**Supplied records**
* * *

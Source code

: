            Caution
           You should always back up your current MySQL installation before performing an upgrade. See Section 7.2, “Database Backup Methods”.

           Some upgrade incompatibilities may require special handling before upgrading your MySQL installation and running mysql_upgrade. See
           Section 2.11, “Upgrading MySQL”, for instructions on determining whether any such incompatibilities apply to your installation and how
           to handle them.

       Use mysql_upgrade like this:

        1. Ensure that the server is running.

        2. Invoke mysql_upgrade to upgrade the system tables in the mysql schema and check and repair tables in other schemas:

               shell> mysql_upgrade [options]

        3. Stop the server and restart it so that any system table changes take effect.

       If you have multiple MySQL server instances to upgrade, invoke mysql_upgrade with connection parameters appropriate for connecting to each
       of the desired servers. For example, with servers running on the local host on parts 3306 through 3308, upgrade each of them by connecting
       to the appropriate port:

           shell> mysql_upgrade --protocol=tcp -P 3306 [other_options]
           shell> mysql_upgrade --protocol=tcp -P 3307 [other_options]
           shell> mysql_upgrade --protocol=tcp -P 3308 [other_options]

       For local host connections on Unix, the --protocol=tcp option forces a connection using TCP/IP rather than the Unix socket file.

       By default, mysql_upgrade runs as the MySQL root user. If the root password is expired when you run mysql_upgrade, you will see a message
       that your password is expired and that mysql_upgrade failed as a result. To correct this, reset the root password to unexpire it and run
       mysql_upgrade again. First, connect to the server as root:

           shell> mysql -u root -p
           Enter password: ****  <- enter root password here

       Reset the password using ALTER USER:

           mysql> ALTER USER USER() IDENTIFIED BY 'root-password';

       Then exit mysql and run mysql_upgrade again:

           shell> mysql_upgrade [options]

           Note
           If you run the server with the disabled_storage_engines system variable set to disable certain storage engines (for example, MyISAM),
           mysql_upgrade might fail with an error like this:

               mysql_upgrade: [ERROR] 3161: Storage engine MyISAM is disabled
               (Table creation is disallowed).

* * *

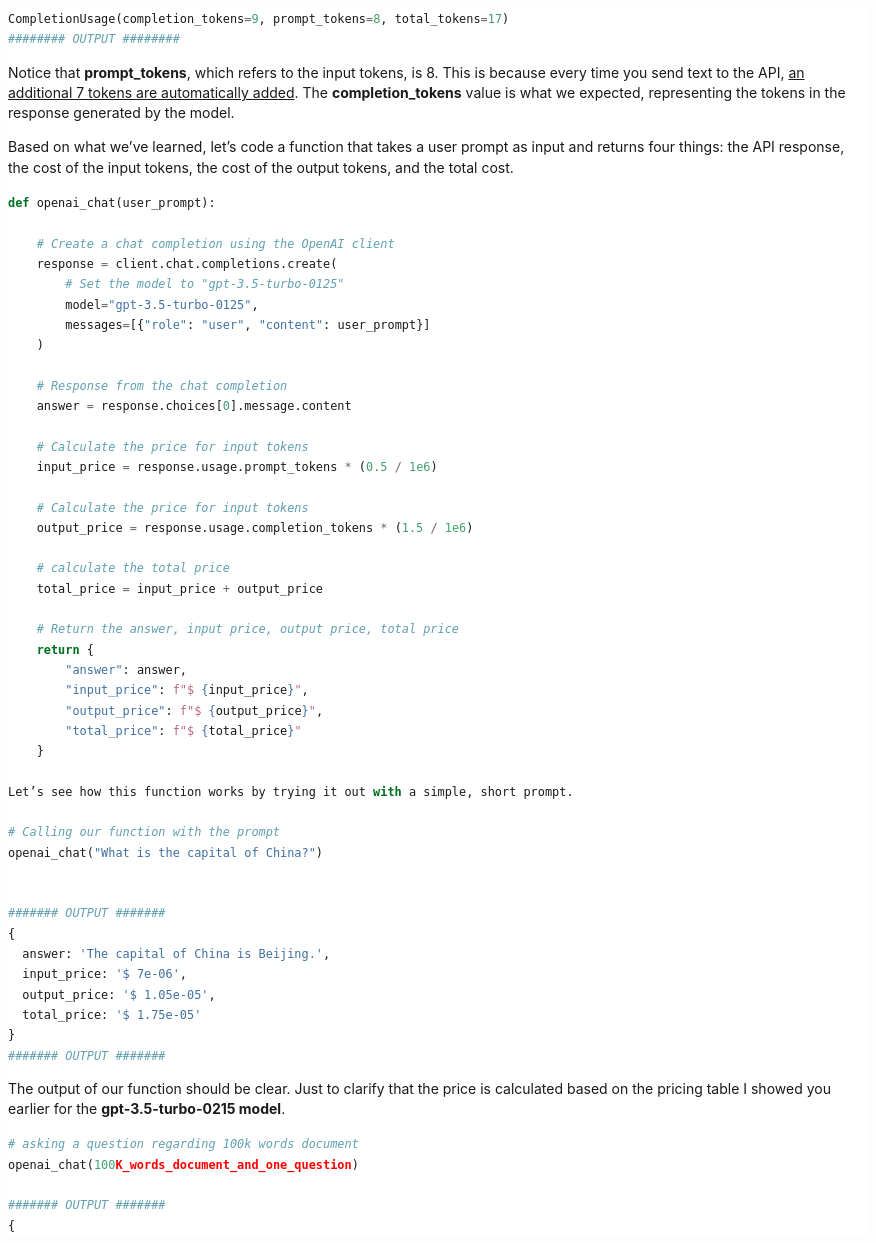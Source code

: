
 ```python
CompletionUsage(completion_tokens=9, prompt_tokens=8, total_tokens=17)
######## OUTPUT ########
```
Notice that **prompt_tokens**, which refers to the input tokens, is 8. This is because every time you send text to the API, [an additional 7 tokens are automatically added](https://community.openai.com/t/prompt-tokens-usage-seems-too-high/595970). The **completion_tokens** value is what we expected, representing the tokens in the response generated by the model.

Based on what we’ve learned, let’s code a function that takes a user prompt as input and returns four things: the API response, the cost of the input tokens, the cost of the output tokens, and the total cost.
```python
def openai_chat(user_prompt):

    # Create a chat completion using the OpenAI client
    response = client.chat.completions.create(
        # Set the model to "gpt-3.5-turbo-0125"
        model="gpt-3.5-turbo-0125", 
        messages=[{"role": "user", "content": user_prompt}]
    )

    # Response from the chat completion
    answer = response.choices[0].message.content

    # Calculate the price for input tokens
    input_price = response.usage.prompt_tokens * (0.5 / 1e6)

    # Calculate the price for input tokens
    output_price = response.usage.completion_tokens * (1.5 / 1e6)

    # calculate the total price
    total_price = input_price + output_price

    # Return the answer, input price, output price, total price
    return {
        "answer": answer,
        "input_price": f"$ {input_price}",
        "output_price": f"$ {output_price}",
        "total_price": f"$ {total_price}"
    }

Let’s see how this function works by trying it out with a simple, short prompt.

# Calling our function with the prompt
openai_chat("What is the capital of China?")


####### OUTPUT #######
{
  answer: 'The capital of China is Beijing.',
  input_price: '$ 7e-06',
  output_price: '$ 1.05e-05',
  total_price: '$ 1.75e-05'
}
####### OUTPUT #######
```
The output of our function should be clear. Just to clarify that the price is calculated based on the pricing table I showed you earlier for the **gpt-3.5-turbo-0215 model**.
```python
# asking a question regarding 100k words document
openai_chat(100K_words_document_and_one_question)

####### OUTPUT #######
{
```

* * *

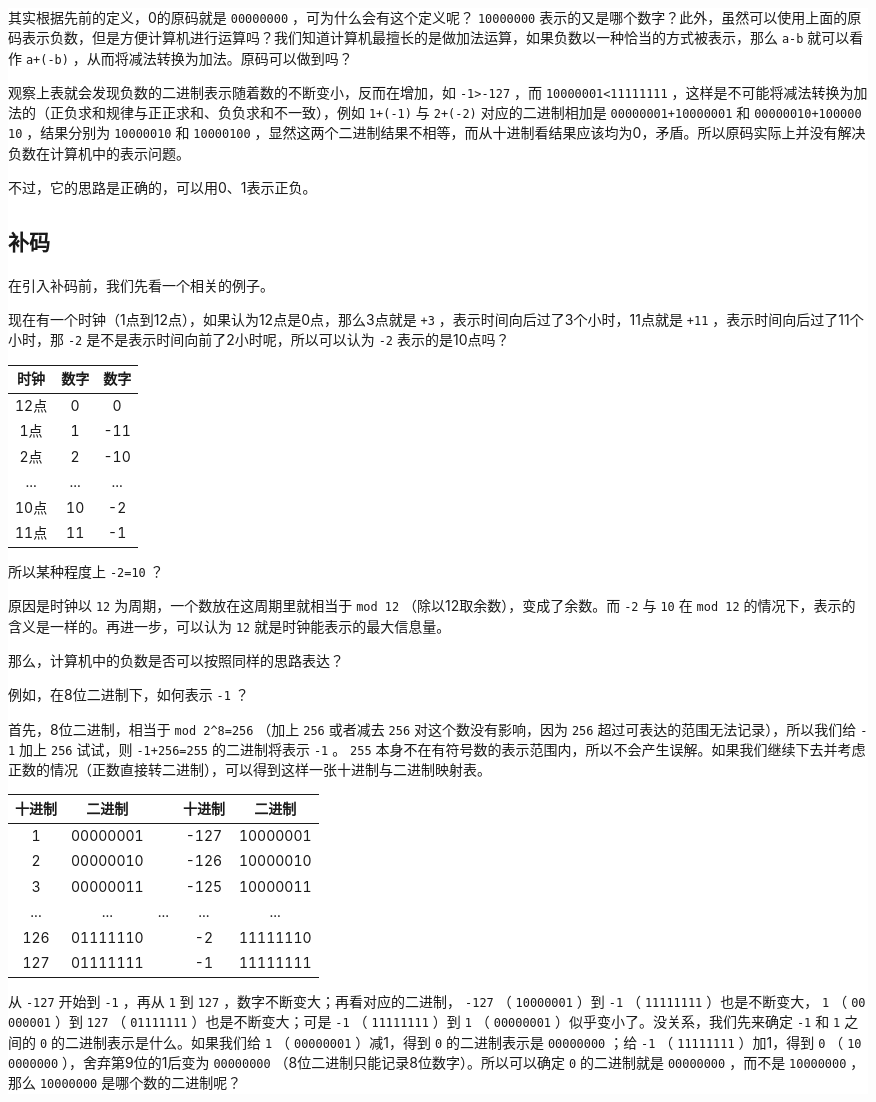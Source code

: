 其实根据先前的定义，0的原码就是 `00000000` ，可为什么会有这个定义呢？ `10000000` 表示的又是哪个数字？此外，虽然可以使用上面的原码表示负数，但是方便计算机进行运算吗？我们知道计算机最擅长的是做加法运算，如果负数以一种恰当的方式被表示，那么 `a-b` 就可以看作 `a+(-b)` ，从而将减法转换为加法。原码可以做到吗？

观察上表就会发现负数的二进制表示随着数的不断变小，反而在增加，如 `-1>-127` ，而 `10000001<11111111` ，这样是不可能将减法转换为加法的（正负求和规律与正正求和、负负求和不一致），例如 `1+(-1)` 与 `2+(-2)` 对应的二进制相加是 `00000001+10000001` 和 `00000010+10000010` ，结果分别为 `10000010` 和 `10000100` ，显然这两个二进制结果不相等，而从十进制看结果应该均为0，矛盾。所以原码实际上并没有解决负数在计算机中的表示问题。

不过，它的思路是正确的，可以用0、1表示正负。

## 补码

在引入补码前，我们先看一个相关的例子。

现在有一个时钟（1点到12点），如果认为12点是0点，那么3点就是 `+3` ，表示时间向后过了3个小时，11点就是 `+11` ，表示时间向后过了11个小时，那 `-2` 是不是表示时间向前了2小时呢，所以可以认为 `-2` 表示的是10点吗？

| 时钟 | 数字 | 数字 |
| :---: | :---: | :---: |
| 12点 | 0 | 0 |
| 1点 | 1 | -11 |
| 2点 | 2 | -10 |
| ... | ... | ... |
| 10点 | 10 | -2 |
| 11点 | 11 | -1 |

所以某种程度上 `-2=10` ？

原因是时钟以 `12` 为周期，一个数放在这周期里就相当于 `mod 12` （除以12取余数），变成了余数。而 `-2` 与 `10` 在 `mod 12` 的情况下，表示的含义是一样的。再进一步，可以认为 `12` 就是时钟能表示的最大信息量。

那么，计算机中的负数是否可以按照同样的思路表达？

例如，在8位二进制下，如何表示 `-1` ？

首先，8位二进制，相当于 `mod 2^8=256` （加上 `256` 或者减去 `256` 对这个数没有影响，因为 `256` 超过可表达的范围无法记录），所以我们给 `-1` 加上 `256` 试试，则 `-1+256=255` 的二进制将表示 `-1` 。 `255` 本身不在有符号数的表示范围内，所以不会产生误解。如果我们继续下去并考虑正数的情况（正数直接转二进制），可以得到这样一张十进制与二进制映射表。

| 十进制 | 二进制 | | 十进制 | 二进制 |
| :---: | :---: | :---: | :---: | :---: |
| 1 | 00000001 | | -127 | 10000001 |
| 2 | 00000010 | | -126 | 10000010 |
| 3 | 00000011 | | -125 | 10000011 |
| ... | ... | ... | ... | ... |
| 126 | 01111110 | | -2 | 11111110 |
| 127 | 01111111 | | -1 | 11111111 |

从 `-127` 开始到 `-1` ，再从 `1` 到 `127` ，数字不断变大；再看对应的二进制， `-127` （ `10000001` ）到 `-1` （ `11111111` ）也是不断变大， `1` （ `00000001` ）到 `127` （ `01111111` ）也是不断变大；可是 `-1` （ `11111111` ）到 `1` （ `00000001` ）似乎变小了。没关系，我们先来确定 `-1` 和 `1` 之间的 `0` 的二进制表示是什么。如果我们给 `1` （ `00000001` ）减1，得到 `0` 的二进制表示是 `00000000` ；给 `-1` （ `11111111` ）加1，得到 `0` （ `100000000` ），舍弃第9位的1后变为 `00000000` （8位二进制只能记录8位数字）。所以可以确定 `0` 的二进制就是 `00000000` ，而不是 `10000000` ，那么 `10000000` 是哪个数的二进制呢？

* * *

**Exercise directions**
Tally the lines above that contain the string "Section". Respond with the total alone.

**Problem solution**
2